** Opening Data extract block **

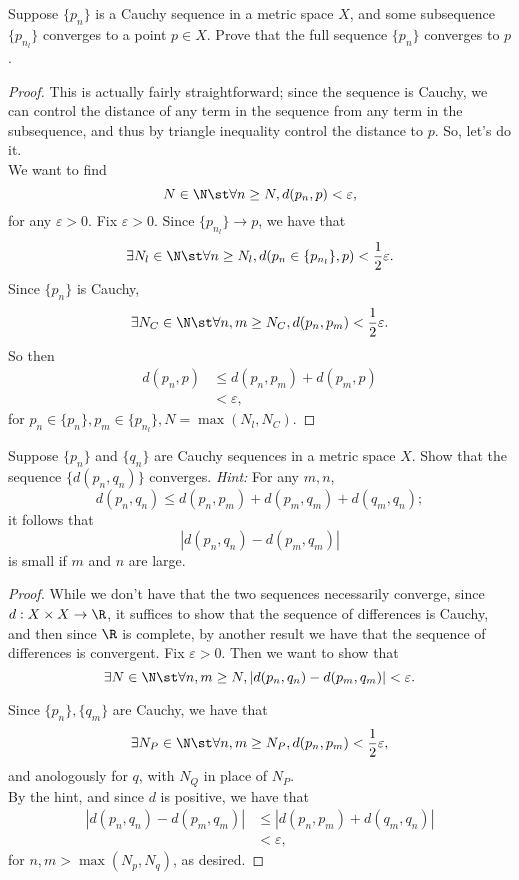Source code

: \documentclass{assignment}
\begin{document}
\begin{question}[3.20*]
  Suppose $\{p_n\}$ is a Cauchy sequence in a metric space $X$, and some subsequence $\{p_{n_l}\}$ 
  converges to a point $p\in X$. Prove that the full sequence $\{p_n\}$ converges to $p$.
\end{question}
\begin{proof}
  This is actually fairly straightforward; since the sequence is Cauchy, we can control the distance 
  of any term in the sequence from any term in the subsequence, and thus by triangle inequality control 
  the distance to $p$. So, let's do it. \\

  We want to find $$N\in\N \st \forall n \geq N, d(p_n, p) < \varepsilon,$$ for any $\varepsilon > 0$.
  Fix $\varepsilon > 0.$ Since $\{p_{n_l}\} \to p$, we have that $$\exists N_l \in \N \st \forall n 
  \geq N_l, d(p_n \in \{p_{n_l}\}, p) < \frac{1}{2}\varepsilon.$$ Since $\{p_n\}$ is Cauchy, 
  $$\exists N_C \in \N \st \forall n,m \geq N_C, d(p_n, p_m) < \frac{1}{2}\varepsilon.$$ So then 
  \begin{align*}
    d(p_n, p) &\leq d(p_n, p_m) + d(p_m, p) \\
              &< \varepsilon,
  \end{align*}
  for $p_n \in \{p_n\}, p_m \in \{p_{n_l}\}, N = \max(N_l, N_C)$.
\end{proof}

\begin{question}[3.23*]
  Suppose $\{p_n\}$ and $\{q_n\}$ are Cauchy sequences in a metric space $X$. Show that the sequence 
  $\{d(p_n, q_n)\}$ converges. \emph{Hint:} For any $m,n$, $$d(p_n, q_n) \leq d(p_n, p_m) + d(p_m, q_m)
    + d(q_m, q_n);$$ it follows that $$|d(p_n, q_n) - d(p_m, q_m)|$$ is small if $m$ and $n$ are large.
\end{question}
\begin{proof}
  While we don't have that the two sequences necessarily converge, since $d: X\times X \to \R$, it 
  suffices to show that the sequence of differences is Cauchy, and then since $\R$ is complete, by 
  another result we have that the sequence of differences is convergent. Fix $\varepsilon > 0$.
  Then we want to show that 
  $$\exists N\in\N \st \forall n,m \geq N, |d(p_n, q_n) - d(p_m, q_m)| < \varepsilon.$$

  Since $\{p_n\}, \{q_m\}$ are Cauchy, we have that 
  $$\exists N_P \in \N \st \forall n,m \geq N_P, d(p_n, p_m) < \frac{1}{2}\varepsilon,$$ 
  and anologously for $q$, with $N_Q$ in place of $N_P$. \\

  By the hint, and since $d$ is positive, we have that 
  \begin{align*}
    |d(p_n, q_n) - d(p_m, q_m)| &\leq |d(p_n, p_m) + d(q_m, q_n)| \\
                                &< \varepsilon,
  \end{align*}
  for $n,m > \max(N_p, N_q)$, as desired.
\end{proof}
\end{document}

** Closing Data extract block **
** Opening Data extract block **

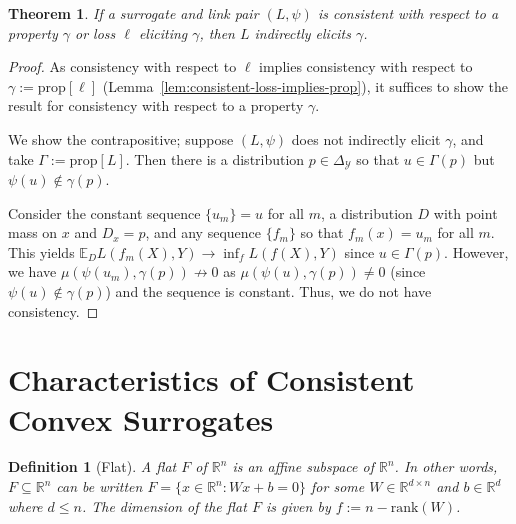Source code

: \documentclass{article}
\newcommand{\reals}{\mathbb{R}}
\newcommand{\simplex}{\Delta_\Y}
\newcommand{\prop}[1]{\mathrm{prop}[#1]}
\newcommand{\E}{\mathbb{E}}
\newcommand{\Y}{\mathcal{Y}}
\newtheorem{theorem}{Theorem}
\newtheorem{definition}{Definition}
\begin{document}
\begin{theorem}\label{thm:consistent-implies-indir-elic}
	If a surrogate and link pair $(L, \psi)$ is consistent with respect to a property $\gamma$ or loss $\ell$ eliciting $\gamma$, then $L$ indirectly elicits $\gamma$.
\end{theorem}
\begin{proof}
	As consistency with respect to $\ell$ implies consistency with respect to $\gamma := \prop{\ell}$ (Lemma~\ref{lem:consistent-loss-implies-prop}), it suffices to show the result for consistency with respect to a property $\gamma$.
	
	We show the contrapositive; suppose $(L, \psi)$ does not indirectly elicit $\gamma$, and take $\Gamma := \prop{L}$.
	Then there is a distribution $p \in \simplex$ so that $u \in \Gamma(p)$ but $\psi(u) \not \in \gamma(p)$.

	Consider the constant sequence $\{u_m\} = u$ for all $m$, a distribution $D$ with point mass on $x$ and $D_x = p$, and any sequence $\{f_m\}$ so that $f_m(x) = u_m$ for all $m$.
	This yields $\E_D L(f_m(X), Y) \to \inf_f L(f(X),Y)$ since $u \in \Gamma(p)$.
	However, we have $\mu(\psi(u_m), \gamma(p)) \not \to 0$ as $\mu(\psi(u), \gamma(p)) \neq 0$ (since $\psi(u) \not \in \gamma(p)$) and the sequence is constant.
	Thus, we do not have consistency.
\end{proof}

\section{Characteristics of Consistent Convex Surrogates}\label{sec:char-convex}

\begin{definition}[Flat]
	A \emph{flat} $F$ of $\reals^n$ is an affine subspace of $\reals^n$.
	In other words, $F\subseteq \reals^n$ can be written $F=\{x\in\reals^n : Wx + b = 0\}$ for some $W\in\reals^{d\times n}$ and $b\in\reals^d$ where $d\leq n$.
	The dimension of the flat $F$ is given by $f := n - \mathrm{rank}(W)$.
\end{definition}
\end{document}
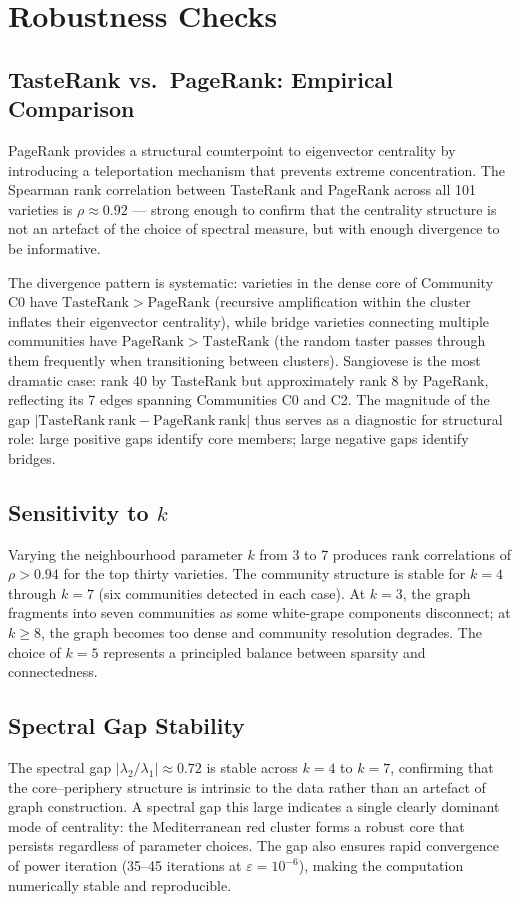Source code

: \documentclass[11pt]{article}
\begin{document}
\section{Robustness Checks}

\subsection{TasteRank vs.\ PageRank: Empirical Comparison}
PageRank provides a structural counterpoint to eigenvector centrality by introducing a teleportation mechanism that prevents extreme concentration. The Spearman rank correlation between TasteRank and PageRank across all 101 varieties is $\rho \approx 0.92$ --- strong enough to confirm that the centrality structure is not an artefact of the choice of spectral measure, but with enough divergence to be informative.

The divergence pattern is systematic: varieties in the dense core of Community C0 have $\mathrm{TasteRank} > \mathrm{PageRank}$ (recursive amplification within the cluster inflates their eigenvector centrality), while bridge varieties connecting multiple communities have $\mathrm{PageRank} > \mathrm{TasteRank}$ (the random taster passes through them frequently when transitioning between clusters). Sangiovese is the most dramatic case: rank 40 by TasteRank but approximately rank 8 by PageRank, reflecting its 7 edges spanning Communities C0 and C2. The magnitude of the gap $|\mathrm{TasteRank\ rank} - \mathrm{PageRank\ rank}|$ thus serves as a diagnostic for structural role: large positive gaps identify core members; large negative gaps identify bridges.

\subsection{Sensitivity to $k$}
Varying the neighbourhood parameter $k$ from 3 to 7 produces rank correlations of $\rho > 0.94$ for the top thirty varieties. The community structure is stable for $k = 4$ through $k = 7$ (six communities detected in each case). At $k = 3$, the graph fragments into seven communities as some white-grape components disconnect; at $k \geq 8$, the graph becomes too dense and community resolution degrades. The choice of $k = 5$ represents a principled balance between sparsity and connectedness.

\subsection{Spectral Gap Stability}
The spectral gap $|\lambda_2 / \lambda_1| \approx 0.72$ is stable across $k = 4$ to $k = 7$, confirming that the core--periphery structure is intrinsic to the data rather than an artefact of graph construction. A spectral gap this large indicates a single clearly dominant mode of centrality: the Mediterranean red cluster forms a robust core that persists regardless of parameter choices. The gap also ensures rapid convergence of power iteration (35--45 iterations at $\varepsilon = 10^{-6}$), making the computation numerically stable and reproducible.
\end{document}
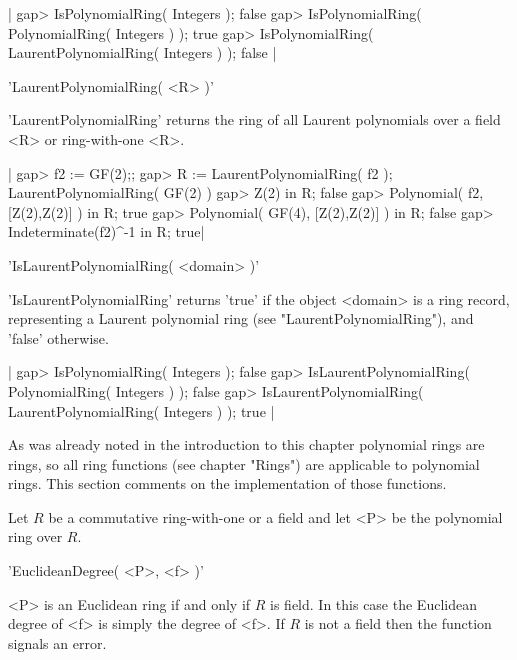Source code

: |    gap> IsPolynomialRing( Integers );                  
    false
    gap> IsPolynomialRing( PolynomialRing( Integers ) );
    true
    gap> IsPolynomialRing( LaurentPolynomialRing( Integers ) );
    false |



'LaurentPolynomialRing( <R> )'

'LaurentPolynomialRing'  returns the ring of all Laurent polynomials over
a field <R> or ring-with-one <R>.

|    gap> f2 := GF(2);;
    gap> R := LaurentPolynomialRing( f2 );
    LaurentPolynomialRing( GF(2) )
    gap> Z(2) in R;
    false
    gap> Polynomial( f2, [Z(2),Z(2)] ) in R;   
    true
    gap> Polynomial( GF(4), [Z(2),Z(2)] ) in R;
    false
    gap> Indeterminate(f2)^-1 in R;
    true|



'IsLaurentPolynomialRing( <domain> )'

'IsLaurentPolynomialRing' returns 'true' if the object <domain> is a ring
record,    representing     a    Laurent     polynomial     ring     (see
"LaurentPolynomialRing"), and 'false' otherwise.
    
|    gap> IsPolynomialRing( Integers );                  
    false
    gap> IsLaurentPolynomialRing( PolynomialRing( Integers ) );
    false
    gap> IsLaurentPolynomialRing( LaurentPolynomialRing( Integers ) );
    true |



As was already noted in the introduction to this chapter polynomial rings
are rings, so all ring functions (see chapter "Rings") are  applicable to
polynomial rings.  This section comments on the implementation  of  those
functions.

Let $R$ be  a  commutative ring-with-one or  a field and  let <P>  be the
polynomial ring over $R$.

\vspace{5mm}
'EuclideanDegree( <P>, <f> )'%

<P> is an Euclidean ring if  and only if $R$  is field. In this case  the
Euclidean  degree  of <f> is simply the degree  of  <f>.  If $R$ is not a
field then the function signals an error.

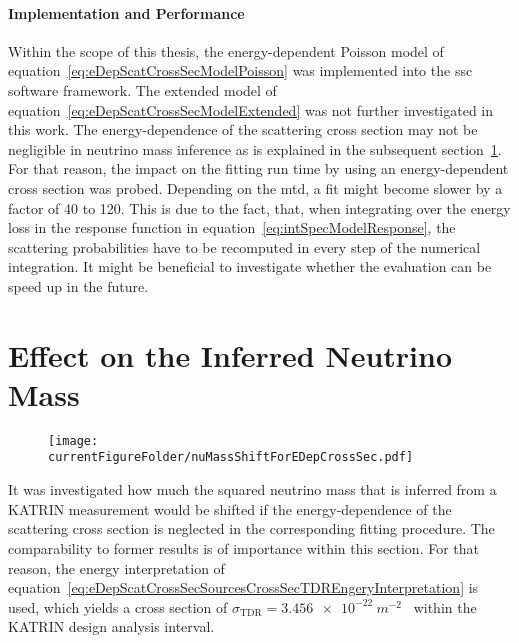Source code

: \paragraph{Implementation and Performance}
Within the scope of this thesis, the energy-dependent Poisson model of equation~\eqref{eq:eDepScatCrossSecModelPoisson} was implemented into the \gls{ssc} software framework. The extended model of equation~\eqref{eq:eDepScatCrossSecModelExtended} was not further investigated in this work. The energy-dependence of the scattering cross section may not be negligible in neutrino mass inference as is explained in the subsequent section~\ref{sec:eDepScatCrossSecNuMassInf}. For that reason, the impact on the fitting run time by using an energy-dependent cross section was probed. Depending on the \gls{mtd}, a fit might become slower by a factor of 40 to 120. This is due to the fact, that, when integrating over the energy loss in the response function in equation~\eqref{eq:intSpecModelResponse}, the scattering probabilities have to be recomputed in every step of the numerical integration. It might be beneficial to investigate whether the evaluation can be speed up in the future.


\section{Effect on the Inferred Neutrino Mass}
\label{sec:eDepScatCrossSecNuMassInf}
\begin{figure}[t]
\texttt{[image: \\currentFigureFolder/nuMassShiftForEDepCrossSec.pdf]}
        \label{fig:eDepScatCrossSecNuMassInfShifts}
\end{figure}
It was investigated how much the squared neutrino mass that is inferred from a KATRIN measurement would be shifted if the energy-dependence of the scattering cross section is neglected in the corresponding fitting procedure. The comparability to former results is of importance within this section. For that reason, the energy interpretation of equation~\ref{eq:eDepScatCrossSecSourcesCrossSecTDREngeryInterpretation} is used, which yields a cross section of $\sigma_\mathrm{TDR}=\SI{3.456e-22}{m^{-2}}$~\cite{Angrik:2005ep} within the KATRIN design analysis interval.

** Closing Data extract block **
** Opening Data extract block **

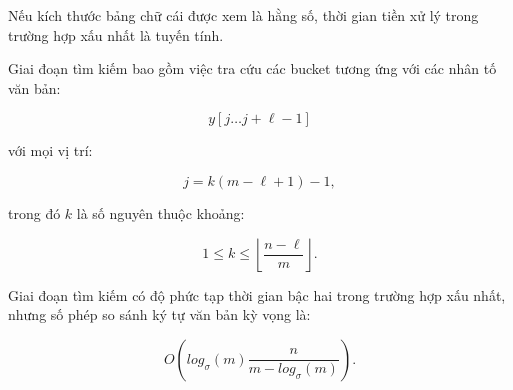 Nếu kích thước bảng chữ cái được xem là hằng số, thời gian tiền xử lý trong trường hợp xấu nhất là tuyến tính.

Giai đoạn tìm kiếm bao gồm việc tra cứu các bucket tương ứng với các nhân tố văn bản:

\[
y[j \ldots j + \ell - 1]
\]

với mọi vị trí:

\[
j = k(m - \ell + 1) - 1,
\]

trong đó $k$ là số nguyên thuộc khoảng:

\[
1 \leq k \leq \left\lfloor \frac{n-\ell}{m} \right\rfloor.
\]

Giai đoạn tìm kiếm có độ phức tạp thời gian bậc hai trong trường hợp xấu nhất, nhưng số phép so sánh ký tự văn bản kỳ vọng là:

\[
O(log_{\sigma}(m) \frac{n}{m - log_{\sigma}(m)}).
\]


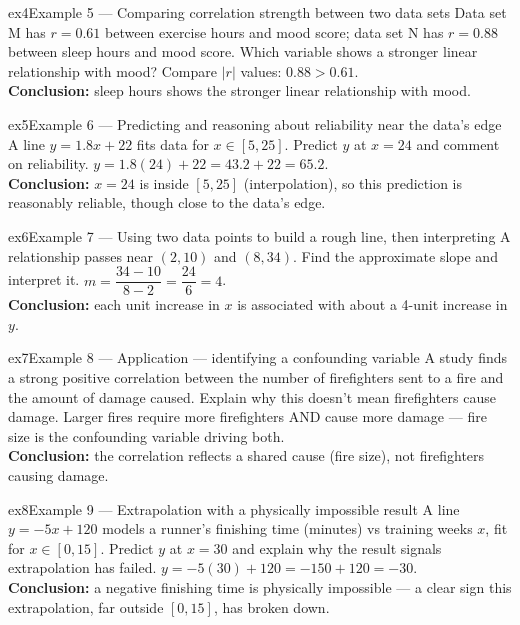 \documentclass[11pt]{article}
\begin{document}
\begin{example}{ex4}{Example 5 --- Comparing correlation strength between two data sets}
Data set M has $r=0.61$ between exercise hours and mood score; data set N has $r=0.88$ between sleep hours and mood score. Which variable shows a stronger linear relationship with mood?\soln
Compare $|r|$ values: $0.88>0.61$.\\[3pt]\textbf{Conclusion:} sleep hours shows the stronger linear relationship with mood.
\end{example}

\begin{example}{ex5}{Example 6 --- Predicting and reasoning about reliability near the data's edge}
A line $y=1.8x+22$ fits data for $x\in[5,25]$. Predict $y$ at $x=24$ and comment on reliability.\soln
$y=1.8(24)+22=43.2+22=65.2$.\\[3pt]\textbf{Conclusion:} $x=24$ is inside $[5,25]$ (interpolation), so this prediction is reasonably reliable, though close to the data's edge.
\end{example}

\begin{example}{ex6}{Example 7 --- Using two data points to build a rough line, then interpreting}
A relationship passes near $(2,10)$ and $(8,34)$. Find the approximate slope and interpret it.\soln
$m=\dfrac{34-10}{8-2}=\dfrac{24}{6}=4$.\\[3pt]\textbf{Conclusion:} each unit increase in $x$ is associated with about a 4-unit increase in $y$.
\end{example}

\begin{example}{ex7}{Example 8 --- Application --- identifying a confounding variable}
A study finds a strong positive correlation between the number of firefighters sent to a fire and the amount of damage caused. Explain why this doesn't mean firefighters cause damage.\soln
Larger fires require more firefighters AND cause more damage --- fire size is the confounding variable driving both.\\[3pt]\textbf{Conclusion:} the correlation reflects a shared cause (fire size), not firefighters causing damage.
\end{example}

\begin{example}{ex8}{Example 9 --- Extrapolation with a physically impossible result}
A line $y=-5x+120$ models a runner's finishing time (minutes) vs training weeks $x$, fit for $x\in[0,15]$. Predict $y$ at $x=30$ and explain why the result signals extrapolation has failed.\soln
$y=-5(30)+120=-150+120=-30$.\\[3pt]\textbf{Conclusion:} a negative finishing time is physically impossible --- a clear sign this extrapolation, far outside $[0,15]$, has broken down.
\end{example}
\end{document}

** Closing Data extract block **

### Description of the task
Taking the entries above, write out exactly the lines starting with the line containing "Then there is" and going on through the line containing "This yields $\E_D", both included, and nothing else.

### Answer section
	Then there is a distribution $p \in \simplex$ so that $u \in \Gamma(p)$ but $\psi(u) \not \in \gamma(p)$.

	Consider the constant sequence $\{u_m\} = u$ for all $m$, a distribution $D$ with point mass on $x$ and $D_x = p$, and any sequence $\{f_m\}$ so that $f_m(x) = u_m$ for all $m$.
	This yields $\E_D L(f_m(X), Y) \to \inf_f L(f(X),Y)$ since $u \in \Gamma(p)$.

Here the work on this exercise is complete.